A maioria dos pobres ou em risco de pobreza em Portugal são mulheres, velhos e imigrantes, mais especificamente aqueles denominados pelo jargão dos burocratas europeus como estrangeiros extracomunitários. São marroquinos, timorenses, nepaleses, indianos, paquistaneses, senegaleses, guineenses e de vários outros países da África subsariana. Muitos dos que vêm para Portugal com a esperança de melhorar de vida, só encontram exploração e fome.

É o caso dos imigrantes que trabalham na campanha da azeitona no Alentejo. Quando não há mais trabalho, ficam sem qualquer proteção, a dormir no relento e sem dinheiro sequer para comer, a depender totalmente da caridade de instituições não-governamentais, como a Cáritas e outras. Enquanto os partidos de extrema-direita, racistas e xenófobos, como o Chega, os acusam de serem uns malandros que se aproveitam dos subsídios do Estado, a realidade é bem diferente. O Observatório das Migrações apurou que os imigrantes em Portugal contribuem muito mais do que recebem dos cofres do Estado. Em 2021, o saldo entre contribuições efetuadas e prestações sociais recebidas atingiu os 968 milhões de euros.

As esmolas de Costa

Em vez de aumentar salários e pensões de acordo com a inflação, acabar com a precariedade e a exploração dos imigrantes, tornando legais todos os que vivem e trabalham no país; em vez de congelar o valor dos aluguéis e aumentar a oferta de imóveis a preços adequados à realidade portuguesa, o governo entretém-se a dar esmolas que só perpetuam a situação de penúria.

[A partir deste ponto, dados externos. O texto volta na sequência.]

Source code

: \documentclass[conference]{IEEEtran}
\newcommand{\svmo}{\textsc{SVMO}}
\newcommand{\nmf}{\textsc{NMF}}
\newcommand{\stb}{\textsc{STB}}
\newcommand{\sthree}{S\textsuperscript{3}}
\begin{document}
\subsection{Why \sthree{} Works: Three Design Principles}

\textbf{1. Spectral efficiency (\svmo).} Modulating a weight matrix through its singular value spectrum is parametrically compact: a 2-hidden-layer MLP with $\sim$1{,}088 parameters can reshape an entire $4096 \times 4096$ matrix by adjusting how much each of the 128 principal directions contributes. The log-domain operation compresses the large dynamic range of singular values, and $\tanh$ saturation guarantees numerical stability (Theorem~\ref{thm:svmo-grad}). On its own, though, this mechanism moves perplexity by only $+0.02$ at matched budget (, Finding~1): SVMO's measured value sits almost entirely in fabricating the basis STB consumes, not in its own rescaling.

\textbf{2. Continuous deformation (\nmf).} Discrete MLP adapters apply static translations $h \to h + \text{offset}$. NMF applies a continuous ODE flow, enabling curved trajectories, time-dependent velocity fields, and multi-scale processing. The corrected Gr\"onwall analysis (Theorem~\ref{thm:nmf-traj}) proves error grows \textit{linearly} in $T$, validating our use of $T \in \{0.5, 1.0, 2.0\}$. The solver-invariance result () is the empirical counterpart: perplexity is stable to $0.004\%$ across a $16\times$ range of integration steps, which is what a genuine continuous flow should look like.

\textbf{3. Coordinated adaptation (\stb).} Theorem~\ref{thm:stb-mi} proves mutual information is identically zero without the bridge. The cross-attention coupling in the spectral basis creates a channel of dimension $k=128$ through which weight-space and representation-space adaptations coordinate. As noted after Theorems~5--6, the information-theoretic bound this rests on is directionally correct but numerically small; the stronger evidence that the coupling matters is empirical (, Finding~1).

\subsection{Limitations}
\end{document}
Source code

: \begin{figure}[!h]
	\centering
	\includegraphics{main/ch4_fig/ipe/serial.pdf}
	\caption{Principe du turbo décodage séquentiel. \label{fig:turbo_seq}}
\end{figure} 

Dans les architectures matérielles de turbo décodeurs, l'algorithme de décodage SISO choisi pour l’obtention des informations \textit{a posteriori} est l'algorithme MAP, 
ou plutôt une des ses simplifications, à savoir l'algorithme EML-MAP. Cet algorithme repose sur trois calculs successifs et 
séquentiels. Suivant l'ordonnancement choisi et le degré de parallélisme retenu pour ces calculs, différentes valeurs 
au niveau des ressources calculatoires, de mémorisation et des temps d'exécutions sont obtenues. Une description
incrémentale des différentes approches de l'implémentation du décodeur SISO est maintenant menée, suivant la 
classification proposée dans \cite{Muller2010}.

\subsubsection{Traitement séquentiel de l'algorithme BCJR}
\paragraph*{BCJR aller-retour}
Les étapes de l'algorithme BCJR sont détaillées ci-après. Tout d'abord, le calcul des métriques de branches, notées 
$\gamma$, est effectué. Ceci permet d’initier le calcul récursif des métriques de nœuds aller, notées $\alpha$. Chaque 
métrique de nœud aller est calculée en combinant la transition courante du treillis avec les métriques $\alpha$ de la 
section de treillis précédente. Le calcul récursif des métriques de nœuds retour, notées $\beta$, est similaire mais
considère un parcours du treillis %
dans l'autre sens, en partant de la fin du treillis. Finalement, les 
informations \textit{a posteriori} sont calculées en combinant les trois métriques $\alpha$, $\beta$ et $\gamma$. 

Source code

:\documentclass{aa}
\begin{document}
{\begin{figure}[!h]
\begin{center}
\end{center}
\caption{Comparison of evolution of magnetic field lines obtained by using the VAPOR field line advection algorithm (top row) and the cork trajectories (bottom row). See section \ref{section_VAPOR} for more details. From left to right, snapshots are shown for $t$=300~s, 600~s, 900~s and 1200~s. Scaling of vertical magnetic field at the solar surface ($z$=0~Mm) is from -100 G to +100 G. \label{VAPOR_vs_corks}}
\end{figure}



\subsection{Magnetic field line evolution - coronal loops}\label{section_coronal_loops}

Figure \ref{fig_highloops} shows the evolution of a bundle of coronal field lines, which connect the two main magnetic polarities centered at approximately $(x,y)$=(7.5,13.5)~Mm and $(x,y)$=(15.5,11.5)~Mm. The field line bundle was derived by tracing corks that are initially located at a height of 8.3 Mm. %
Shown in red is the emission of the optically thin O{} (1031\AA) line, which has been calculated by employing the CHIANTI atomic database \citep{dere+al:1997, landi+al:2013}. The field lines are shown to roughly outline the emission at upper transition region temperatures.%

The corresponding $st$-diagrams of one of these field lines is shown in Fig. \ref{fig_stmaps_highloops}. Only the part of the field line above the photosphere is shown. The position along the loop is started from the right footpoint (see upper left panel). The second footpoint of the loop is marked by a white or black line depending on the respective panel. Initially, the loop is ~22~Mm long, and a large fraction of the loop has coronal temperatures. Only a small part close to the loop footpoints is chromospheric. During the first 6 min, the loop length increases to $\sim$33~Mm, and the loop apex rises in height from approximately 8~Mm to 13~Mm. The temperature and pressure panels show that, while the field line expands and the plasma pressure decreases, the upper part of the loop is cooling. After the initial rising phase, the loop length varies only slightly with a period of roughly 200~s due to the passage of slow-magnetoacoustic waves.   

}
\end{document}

Exemplo disso são os 70 euros, em complemento ao abono de família, dados a cada criança em situação de pobreza extrema, num total de 150 mil, ou o apoio extraordinário de 125 euros concedido, apenas uma vez, aos trabalhadores e beneficiários de prestações sociais, e o mais recente cheque de 240€ aos mais pobres, para supostamente minimizar o impacto da subida dos preços.

A inflação em 2022 totalizou 8,1%, mas o salário mínimo foi reajustado em apenas 7,8%. O seu valor subiu de 705 para 760 euros. É com esse dinheiro que 25% dos assalariados em Portugal terão de sobreviver e pagar as suas despesas com alimentação, moradia, transporte e vestuário. É com esse magro rendimento que terão de enfrentar um ano em que, segundo as previsões do próprio Banco de Portugal, o crescimento económico baixará de 6,8% para 1,5%, em que a recessão é uma perspetiva realista e a inflação vai continuar.

Ao mesmo tempo em que se recusa a aumentar os salários da função pública e o salário mínimo de acordo com a inflação, ou a congelar os preços dos aluguéis e dos bens de primeira necessidade, o governo do PS recusa-se ainda a tributar os lucros extraordinários das empresas. Até agora, aceitou taxar apenas a parcela dos lucros das empresas petrolíferas e de distribuição alimentar que ultrapasse os 20%. Deixa de fora, desta forma, a maior parte desses lucros e as empresas do setor elétrico, a banca e as seguradoras.

Para quem governa o PS?

A verdade é que o governo de Costa atende aos interesses do grande capital e dos seus auxiliares, no governo e fora dele. A sua obsessão em reduzir a dívida pública, na mesma linha do tempo da troika, e manter as contas certas, isto é, obedecer ao receituário da Comissão Europeia, não inclui as benesses concedidas aos seus colaboradores, como os 500 mil euros dados a Alexandra Reis, ou os lucros das grandes empresas.

Quem está a pagar a conta da crise são os de sempre, os trabalhadores. Alterar isso só pode ser uma tarefa dos próprios trabalhadores – na luta, e não em negociações e geringonças nas quais sempre saem a perder.